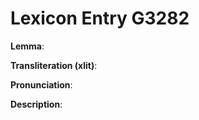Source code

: # Lexicon Entry G3282

**Lemma**: 

**Transliteration (xlit)**: 

**Pronunciation**: 

**Description**:

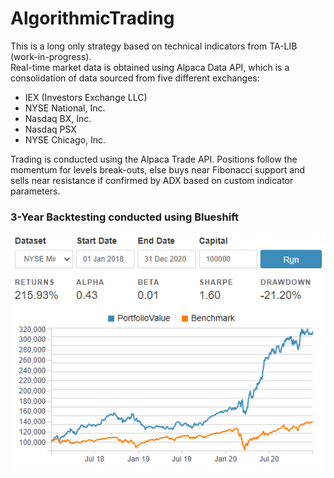 # AlgorithmicTrading

This is a long only strategy based on technical indicators from TA-LIB (work-in-progress).  
Real-time market data is obtained using Alpaca Data API, which is a consolidation of data sourced from five different exchanges:

* IEX (Investors Exchange LLC)
* NYSE National, Inc.
* Nasdaq BX, Inc.
* Nasdaq PSX
* NYSE Chicago, Inc.

Trading is conducted using the Alpaca Trade API. Positions follow the momentum for levels break-outs, else buys near Fibonacci support and sells near resistance if confirmed by ADX based on custom indicator parameters.

### 3-Year Backtesting conducted using Blueshift  
![alt text](https://github.com/DarrenNL/AlgorithmicTrading/blob/main/3%20Year%20Backtest%20(2018-2020).png?raw=true)
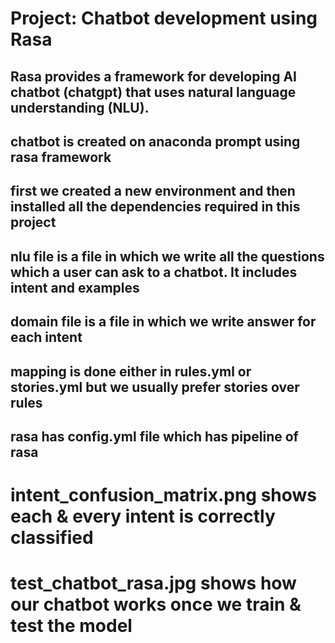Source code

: # Project: Chatbot development using Rasa
## Rasa provides a framework for developing AI chatbot (chatgpt) that uses natural language understanding (NLU). 
## chatbot is created on anaconda prompt using rasa framework
## first we created a new environment and then installed all the dependencies required in this project
## nlu file is a file in which we write all the questions which a user can ask to a chatbot. It includes intent and examples
## domain file is a file in which we write answer for each intent
## mapping is done either in rules.yml or stories.yml but we usually prefer stories over rules
## rasa has config.yml file which has pipeline of rasa

# intent_confusion_matrix.png shows each & every intent is correctly classified
# test_chatbot_rasa.jpg shows how our chatbot works once we train & test the model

> _TASK PROMPT_: Take the line containing "Nasdaq BX, Inc." and all lines after it to the end of the data above, and reproduce them exactly, leaving out pictures. Nothing else belongs in the copy.

> _RESPONSE FOR THIS EXERCISE_:
* Nasdaq BX, Inc.
* Nasdaq PSX
* NYSE Chicago, Inc.

Trading is conducted using the Alpaca Trade API. Positions follow the momentum for levels break-outs, else buys near Fibonacci support and sells near resistance if confirmed by ADX based on custom indicator parameters.

### 3-Year Backtesting conducted using Blueshift  
![alt text](https://github.com/DarrenNL/AlgorithmicTrading/blob/main/3%20Year%20Backtest%20(2018-2020).png?raw=true)
Source code

: # Project: Chatbot development using Rasa
## Rasa provides a framework for developing AI chatbot (chatgpt) that uses natural language understanding (NLU). 
## chatbot is created on anaconda prompt using rasa framework
## first we created a new environment and then installed all the dependencies required in this project
## nlu file is a file in which we write all the questions which a user can ask to a chatbot. It includes intent and examples
## domain file is a file in which we write answer for each intent
## mapping is done either in rules.yml or stories.yml but we usually prefer stories over rules
## rasa has config.yml file which has pipeline of rasa

# intent_confusion_matrix.png shows each & every intent is correctly classified
# test_chatbot_rasa.jpg shows how our chatbot works once we train & test the model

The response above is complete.